═════ Data ═════

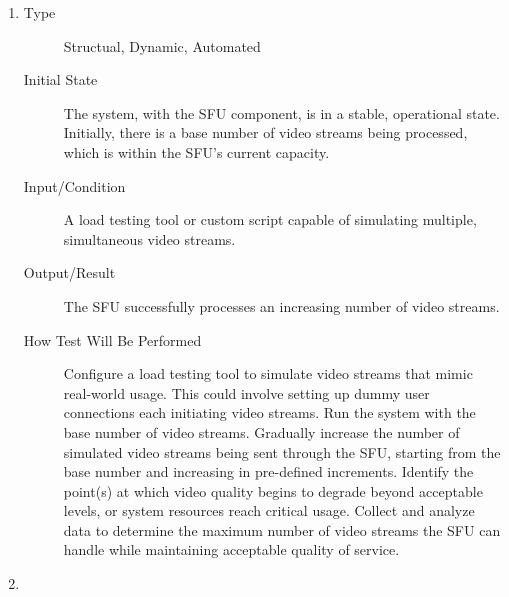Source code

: \documentclass[12pt, titlepage]{article}
\begin{document}
\begin{enumerate}[NFR-T1]
\item \label{NFRT6}
  \begin{description}
  \item[Type] Structual, Dynamic, Automated
  \item[Initial State] The system, with the SFU component, is in a stable,
    operational state. Initially, there is a base number of video streams being
    processed, which is within the SFU's current capacity.
  \item[Input/Condition] A load testing tool or custom script capable of simulating
    multiple, simultaneous video streams.
  \item[Output/Result] The SFU successfully processes an increasing number of video
    streams.
  \item[How Test Will Be Performed] Configure a load testing tool to simulate video
    streams that mimic real-world usage. This could involve setting up dummy
    user connections each initiating video streams. Run the system with the base
    number of video streams. Gradually increase the number of simulated video
    streams being sent through the SFU, starting from the base number and
    increasing in pre-defined increments. Identify the point(s) at which video
    quality begins to degrade beyond acceptable levels, or system resources
    reach critical usage. Collect and analyze data to determine the maximum
    number of video streams the SFU can handle while maintaining acceptable
    quality of service.
  \end{description}
\item \label{NFRT7}

\end{enumerate}
\end{document}
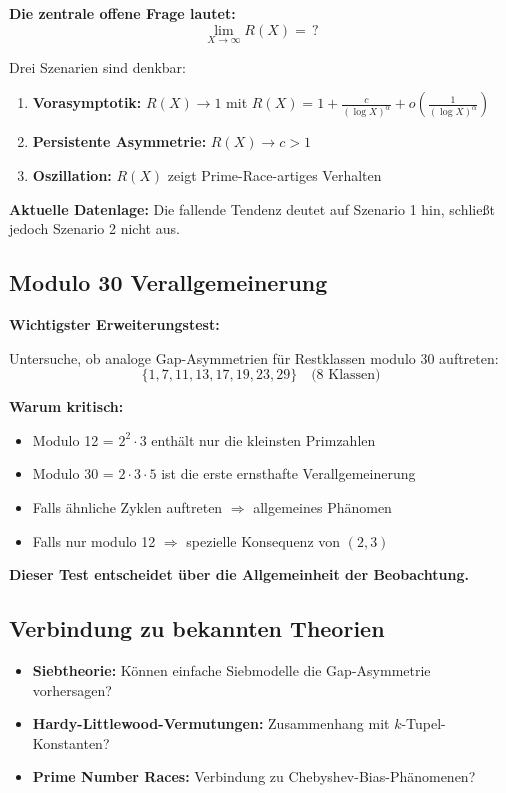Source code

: \documentclass[11pt,a4paper]{article}
\begin{document}
\textbf{Die zentrale offene Frage lautet:}
\[
\lim_{X \to \infty} R(X) = \, ?
\]

Drei Szenarien sind denkbar:

\begin{enumerate}
\item \textbf{Vorasymptotik:} $R(X) \to 1$ mit $R(X) = 1 + \frac{c}{(\log X)^\alpha} + o\left(\frac{1}{(\log X)^\alpha}\right)$
\item \textbf{Persistente Asymmetrie:} $R(X) \to c > 1$
\item \textbf{Oszillation:} $R(X)$ zeigt Prime-Race-artiges Verhalten
\end{enumerate}

\textbf{Aktuelle Datenlage:} Die fallende Tendenz deutet auf Szenario 1 hin, schließt jedoch Szenario 2 nicht aus.

\subsection{Modulo 30 Verallgemeinerung}

\textbf{Wichtigster Erweiterungstest:}

Untersuche, ob analoge Gap-Asymmetrien für Restklassen modulo 30 auftreten:
\[
\{1, 7, 11, 13, 17, 19, 23, 29\} \quad \text{(8 Klassen)}
\]

\textbf{Warum kritisch:}
\begin{itemize}
\item Modulo 12 = $2^2 \cdot 3$ enthält nur die kleinsten Primzahlen
\item Modulo 30 = $2 \cdot 3 \cdot 5$ ist die erste ernsthafte Verallgemeinerung
\item Falls ähnliche Zyklen auftreten $\Rightarrow$ allgemeines Phänomen
\item Falls nur modulo 12 $\Rightarrow$ spezielle Konsequenz von $(2, 3)$
\end{itemize}

\textbf{Dieser Test entscheidet über die Allgemeinheit der Beobachtung.}

\subsection{Verbindung zu bekannten Theorien}

\begin{itemize}
\item \textbf{Siebtheorie:} Können einfache Siebmodelle die Gap-Asymmetrie vorhersagen?
\item \textbf{Hardy-Littlewood-Vermutungen:} Zusammenhang mit $k$-Tupel-Konstanten?
\item \textbf{Prime Number Races:} Verbindung zu Chebyshev-Bias-Phänomenen?
\end{itemize}
\end{document}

═════

**Work task:** Look for the string "enumerate" in the data above and return every line that has it.

**Answer for the task:**
\begin{enumerate}[NFR-T1]
\end{enumerate}
\begin{enumerate}
\end{enumerate}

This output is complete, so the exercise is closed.